• Task to carry out
Set down a precise copy of the whole listing.

• Information given
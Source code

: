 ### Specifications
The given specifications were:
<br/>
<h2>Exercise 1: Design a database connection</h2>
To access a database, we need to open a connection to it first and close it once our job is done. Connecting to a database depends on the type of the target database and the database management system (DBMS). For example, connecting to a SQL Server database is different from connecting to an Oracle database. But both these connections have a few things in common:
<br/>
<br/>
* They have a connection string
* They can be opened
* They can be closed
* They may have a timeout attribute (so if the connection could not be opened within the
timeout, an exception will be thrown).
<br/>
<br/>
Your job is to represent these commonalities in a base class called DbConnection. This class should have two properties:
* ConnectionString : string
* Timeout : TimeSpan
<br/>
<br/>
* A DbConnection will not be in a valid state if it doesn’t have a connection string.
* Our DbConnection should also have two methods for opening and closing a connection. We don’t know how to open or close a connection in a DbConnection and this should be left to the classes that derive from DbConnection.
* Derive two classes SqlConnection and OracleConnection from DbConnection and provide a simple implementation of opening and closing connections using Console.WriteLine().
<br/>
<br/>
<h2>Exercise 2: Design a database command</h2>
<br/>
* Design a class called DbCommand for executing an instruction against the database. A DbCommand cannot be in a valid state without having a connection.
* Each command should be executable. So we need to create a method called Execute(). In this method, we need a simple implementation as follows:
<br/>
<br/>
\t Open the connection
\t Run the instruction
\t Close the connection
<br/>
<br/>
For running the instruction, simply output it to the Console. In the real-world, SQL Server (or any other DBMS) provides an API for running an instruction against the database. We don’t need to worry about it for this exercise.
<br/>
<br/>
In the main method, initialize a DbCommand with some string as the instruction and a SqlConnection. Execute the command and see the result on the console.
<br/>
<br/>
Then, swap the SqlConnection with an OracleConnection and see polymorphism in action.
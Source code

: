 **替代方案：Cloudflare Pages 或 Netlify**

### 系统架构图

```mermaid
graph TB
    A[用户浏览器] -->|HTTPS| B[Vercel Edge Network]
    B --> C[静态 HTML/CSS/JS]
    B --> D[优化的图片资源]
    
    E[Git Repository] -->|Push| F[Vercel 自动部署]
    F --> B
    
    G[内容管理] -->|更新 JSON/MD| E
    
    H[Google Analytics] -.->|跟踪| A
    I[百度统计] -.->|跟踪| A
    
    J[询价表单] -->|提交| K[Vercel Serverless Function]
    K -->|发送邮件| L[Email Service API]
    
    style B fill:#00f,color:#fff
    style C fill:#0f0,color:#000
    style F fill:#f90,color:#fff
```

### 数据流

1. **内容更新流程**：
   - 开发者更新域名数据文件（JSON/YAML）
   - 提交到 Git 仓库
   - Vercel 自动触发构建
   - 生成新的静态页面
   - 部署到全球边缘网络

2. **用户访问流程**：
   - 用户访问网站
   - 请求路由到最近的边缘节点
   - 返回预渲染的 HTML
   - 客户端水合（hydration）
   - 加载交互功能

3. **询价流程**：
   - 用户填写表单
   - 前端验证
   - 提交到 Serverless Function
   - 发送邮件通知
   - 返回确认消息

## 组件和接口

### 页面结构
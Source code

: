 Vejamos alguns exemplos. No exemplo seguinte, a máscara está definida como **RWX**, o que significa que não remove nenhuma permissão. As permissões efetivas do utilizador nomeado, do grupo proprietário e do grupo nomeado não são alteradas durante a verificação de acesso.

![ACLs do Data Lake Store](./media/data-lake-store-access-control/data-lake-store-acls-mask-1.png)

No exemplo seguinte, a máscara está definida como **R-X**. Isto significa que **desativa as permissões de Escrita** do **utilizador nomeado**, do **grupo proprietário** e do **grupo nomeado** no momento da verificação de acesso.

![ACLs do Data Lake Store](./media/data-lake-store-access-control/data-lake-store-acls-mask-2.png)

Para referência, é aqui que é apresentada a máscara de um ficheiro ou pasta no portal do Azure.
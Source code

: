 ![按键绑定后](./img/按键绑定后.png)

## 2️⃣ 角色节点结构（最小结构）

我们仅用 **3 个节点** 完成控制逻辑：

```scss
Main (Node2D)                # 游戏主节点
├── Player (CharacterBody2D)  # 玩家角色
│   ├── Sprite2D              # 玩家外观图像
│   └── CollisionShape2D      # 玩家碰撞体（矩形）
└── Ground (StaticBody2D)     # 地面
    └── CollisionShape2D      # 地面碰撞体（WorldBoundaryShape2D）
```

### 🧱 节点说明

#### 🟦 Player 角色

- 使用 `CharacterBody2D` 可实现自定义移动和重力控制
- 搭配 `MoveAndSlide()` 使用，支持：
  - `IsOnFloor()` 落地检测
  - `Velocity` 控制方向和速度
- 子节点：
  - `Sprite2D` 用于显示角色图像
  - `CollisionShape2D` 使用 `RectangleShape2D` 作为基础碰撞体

• Answer
Source code

: ### Specifications
The given specifications were:
<br/>
<h2>Exercise 1: Design a database connection</h2>
To access a database, we need to open a connection to it first and close it once our job is done. Connecting to a database depends on the type of the target database and the database management system (DBMS). For example, connecting to a SQL Server database is different from connecting to an Oracle database. But both these connections have a few things in common:
<br/>
<br/>
* They have a connection string
* They can be opened
* They can be closed
* They may have a timeout attribute (so if the connection could not be opened within the
timeout, an exception will be thrown).
<br/>
<br/>
Your job is to represent these commonalities in a base class called DbConnection. This class should have two properties:
* ConnectionString : string
* Timeout : TimeSpan
<br/>
<br/>
* A DbConnection will not be in a valid state if it doesn’t have a connection string.
* Our DbConnection should also have two methods for opening and closing a connection. We don’t know how to open or close a connection in a DbConnection and this should be left to the classes that derive from DbConnection.
* Derive two classes SqlConnection and OracleConnection from DbConnection and provide a simple implementation of opening and closing connections using Console.WriteLine().
<br/>
<br/>
<h2>Exercise 2: Design a database command</h2>
<br/>
* Design a class called DbCommand for executing an instruction against the database. A DbCommand cannot be in a valid state without having a connection.
* Each command should be executable. So we need to create a method called Execute(). In this method, we need a simple implementation as follows:
<br/>
<br/>
\t Open the connection
\t Run the instruction
\t Close the connection
<br/>
<br/>
For running the instruction, simply output it to the Console. In the real-world, SQL Server (or any other DBMS) provides an API for running an instruction against the database. We don’t need to worry about it for this exercise.
<br/>
<br/>
In the main method, initialize a DbCommand with some string as the instruction and a SqlConnection. Execute the command and see the result on the console.
<br/>
<br/>
Then, swap the SqlConnection with an OracleConnection and see polymorphism in action.
Source code

: **替代方案：Cloudflare Pages 或 Netlify**

### 系统架构图

```mermaid
graph TB
    A[用户浏览器] -->|HTTPS| B[Vercel Edge Network]
    B --> C[静态 HTML/CSS/JS]
    B --> D[优化的图片资源]
    
    E[Git Repository] -->|Push| F[Vercel 自动部署]
    F --> B
    
    G[内容管理] -->|更新 JSON/MD| E
    
    H[Google Analytics] -.->|跟踪| A
    I[百度统计] -.->|跟踪| A
    
    J[询价表单] -->|提交| K[Vercel Serverless Function]
    K -->|发送邮件| L[Email Service API]
    
    style B fill:#00f,color:#fff
    style C fill:#0f0,color:#000
    style F fill:#f90,color:#fff
```

### 数据流

1. **内容更新流程**：
   - 开发者更新域名数据文件（JSON/YAML）
   - 提交到 Git 仓库
   - Vercel 自动触发构建
   - 生成新的静态页面
   - 部署到全球边缘网络

2. **用户访问流程**：
   - 用户访问网站
   - 请求路由到最近的边缘节点
   - 返回预渲染的 HTML
   - 客户端水合（hydration）
   - 加载交互功能

3. **询价流程**：
   - 用户填写表单
   - 前端验证
   - 提交到 Serverless Function
   - 发送邮件通知
   - 返回确认消息

## 组件和接口

### 页面结构
Source code

: Vejamos alguns exemplos. No exemplo seguinte, a máscara está definida como **RWX**, o que significa que não remove nenhuma permissão. As permissões efetivas do utilizador nomeado, do grupo proprietário e do grupo nomeado não são alteradas durante a verificação de acesso.

![ACLs do Data Lake Store](./media/data-lake-store-access-control/data-lake-store-acls-mask-1.png)

No exemplo seguinte, a máscara está definida como **R-X**. Isto significa que **desativa as permissões de Escrita** do **utilizador nomeado**, do **grupo proprietário** e do **grupo nomeado** no momento da verificação de acesso.

![ACLs do Data Lake Store](./media/data-lake-store-access-control/data-lake-store-acls-mask-2.png)

Para referência, é aqui que é apresentada a máscara de um ficheiro ou pasta no portal do Azure.
Source code

: ![按键绑定后](./img/按键绑定后.png)

## 2️⃣ 角色节点结构（最小结构）

我们仅用 **3 个节点** 完成控制逻辑：

```scss
Main (Node2D)                # 游戏主节点
├── Player (CharacterBody2D)  # 玩家角色
│   ├── Sprite2D              # 玩家外观图像
│   └── CollisionShape2D      # 玩家碰撞体（矩形）
└── Ground (StaticBody2D)     # 地面
    └── CollisionShape2D      # 地面碰撞体（WorldBoundaryShape2D）
```

### 🧱 节点说明

#### 🟦 Player 角色

- 使用 `CharacterBody2D` 可实现自定义移动和重力控制
- 搭配 `MoveAndSlide()` 使用，支持：
  - `IsOnFloor()` 落地检测
  - `Velocity` 控制方向和速度
- 子节点：
  - `Sprite2D` 用于显示角色图像
  - `CollisionShape2D` 使用 `RectangleShape2D` 作为基础碰撞体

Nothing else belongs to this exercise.